(Stored data entries)

---

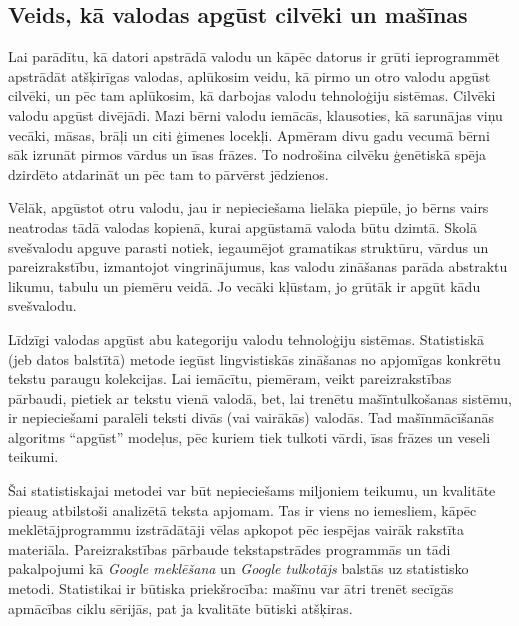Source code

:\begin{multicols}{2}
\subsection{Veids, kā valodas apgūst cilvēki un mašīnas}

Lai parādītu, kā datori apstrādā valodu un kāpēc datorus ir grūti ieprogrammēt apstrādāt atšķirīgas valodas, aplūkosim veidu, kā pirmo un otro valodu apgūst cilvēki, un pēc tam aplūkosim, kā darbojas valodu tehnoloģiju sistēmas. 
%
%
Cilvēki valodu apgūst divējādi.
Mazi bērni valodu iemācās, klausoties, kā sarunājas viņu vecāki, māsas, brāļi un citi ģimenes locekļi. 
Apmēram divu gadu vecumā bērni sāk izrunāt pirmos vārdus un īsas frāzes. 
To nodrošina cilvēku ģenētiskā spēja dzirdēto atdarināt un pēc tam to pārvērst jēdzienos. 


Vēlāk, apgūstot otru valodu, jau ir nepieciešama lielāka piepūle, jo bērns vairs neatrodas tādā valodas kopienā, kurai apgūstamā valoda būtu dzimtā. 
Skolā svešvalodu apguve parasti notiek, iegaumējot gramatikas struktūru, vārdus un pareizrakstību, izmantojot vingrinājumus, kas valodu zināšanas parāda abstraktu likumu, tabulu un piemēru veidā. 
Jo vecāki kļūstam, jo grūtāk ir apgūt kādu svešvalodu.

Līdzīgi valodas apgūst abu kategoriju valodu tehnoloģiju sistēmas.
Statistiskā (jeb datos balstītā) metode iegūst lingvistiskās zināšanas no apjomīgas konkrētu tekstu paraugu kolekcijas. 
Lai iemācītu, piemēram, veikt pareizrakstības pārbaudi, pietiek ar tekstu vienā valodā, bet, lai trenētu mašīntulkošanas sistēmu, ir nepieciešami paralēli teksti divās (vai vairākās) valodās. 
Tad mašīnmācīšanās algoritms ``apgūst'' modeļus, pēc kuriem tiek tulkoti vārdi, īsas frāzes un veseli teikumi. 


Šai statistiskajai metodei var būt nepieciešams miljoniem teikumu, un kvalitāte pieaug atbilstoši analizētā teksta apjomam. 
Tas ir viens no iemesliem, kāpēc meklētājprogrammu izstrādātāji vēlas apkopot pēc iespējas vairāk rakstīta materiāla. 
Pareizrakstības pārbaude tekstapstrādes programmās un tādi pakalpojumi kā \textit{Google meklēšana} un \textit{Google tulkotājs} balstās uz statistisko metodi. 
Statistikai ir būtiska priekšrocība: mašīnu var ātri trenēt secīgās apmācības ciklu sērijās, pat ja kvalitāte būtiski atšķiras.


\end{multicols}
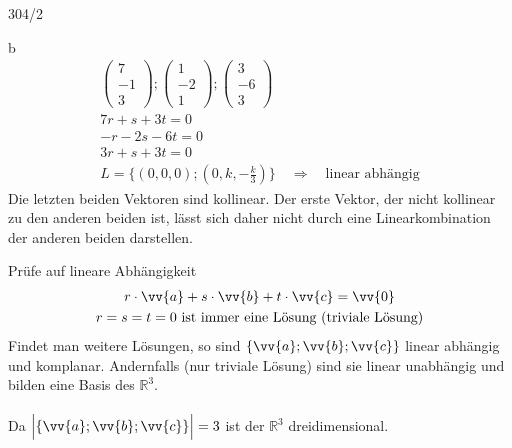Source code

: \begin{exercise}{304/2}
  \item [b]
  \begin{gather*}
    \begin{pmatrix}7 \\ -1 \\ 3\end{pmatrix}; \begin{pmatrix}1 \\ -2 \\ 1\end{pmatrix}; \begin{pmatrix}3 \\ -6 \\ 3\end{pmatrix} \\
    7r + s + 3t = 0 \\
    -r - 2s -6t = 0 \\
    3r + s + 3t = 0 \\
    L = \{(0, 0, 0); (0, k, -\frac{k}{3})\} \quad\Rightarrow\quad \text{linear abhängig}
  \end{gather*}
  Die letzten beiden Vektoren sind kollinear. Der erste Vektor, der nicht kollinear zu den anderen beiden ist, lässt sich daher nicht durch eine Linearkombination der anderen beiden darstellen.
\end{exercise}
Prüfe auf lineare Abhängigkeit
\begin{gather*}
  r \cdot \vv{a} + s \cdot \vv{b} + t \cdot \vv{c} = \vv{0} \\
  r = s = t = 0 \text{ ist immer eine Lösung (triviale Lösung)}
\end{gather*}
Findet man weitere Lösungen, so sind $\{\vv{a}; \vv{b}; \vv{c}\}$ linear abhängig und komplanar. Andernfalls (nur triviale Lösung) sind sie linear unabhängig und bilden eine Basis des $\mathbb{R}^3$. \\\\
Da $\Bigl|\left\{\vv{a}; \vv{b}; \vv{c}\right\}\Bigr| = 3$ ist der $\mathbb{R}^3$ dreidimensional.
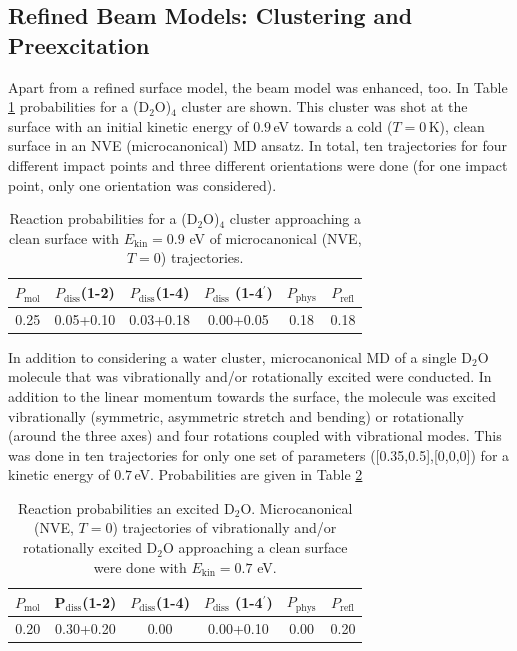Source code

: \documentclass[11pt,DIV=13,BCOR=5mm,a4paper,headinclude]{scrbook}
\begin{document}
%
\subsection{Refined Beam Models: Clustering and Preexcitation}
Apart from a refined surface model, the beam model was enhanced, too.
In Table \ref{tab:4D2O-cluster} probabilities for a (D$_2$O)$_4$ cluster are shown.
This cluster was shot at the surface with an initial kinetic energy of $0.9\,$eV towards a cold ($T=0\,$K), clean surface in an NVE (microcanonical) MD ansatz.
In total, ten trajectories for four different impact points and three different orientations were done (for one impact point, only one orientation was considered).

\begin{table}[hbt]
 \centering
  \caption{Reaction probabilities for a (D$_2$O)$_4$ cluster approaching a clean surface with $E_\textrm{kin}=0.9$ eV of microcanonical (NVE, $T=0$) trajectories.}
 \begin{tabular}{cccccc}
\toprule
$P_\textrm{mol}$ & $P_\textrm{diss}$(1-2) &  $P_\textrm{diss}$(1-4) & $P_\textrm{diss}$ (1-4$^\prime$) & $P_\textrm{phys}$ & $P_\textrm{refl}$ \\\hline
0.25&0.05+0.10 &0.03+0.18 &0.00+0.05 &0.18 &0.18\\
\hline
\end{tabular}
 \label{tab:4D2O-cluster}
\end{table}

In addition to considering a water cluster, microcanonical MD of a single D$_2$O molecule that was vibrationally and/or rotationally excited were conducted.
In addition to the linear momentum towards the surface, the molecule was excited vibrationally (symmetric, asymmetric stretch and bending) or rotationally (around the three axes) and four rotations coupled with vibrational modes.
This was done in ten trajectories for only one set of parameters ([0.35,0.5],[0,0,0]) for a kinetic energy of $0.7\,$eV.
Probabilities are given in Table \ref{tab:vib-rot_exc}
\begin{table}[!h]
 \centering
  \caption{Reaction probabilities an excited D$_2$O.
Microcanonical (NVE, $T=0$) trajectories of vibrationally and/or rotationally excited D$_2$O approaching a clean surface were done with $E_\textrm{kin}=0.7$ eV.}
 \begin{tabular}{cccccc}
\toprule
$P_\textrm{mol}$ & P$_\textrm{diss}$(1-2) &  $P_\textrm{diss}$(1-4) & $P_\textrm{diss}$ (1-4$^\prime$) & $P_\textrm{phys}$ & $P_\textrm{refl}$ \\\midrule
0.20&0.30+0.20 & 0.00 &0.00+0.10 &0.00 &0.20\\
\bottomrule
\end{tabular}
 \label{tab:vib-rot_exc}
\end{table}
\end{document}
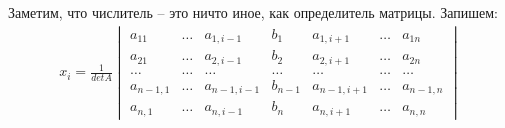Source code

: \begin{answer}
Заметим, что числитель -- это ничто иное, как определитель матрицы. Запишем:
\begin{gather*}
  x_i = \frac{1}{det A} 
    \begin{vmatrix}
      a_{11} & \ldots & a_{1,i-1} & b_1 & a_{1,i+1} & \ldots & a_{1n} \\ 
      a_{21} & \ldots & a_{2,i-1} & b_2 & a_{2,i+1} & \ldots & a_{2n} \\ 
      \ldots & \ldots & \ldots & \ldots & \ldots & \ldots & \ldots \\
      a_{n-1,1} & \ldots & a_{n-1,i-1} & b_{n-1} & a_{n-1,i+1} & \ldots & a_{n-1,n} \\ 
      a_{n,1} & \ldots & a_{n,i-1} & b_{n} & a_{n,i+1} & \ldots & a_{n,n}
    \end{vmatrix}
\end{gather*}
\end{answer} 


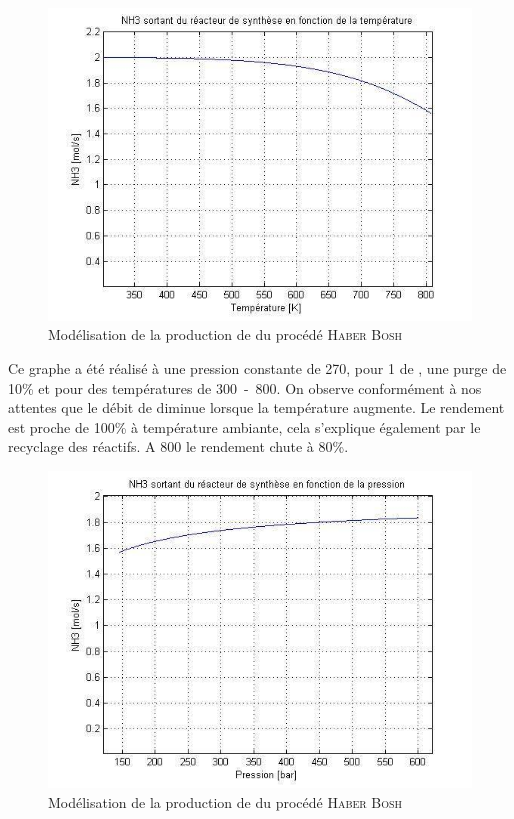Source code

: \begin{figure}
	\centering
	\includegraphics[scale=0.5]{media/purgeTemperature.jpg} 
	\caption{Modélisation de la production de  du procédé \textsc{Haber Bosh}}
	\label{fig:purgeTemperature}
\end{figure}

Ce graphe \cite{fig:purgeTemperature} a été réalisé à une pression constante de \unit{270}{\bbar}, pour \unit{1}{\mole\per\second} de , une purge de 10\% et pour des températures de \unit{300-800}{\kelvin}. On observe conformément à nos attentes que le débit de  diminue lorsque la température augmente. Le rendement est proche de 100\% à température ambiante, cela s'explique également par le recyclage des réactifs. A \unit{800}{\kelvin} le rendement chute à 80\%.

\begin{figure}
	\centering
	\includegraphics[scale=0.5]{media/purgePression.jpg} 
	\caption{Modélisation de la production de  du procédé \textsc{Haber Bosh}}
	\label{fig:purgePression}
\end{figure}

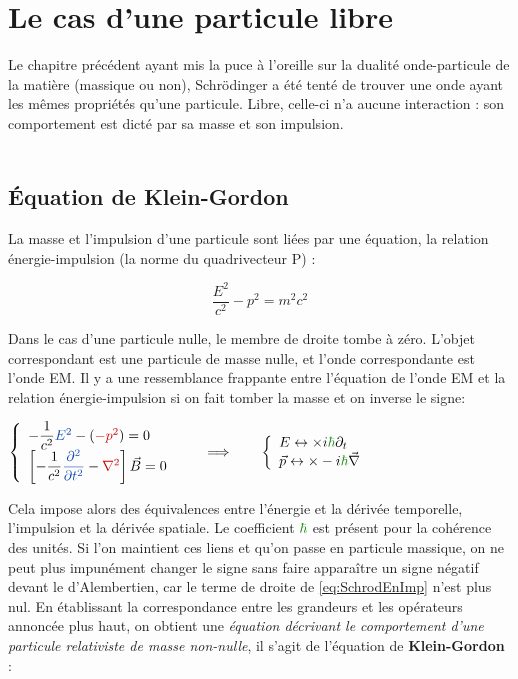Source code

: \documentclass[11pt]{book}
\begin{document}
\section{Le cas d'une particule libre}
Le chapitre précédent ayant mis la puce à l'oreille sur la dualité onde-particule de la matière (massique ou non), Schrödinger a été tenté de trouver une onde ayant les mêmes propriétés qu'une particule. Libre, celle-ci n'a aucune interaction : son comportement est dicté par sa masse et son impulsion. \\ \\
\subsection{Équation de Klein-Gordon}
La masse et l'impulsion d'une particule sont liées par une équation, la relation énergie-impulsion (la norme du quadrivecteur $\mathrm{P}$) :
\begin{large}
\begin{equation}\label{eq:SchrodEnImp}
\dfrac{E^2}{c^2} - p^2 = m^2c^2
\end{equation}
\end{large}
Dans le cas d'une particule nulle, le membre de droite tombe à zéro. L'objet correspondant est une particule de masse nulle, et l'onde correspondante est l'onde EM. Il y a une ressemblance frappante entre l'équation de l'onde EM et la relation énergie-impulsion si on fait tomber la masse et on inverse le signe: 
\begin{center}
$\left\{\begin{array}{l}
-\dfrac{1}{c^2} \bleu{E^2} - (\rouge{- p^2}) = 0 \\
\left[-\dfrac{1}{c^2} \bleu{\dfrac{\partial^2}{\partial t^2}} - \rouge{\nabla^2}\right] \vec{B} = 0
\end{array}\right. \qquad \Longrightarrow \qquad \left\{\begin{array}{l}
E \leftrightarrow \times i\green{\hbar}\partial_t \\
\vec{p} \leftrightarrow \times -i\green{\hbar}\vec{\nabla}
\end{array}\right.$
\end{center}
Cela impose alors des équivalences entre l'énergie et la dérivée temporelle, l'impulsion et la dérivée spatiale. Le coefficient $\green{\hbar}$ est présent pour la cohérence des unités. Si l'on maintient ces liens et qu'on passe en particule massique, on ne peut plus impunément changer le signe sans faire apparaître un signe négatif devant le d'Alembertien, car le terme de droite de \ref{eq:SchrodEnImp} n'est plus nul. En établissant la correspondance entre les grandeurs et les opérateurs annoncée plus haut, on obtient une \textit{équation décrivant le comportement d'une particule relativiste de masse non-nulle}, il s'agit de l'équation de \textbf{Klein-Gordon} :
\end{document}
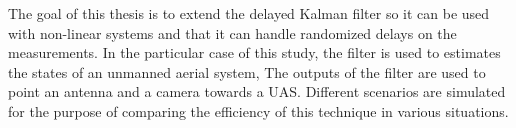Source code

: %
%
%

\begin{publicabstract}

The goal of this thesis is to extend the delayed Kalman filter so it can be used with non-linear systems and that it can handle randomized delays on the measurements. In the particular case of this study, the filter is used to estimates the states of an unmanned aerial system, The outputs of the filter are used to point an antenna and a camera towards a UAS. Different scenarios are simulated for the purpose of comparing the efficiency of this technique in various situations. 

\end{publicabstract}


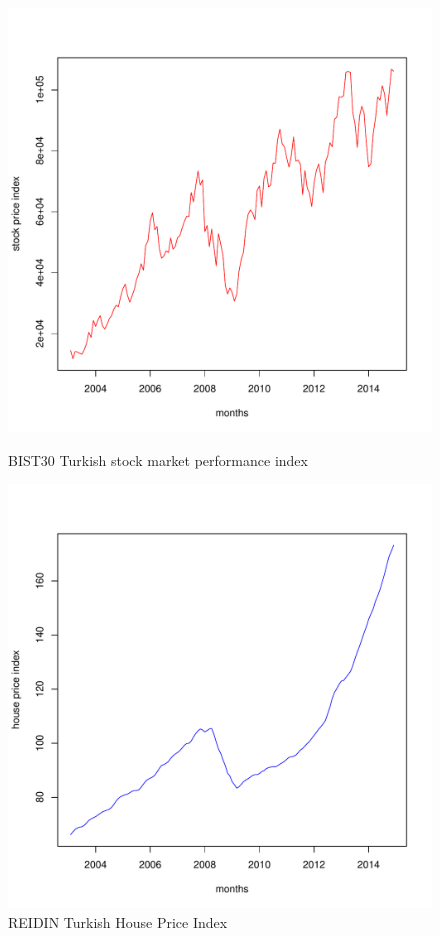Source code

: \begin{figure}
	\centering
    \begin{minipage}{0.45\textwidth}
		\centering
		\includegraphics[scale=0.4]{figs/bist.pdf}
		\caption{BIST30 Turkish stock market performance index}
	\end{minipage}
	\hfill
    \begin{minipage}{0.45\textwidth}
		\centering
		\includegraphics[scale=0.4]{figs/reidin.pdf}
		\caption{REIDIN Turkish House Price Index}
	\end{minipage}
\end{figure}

---

EXERCISE OBJECTIVE ->
Could you set down, exactly as written, every line from the start of the records above through the line containing "kā valodas apgūst", leaving the pictures out?

WRITTEN RESPONSE ->
Source code

:\begin{multicols}{2}
\subsection{Veids, kā valodas apgūst cilvēki un mašīnas}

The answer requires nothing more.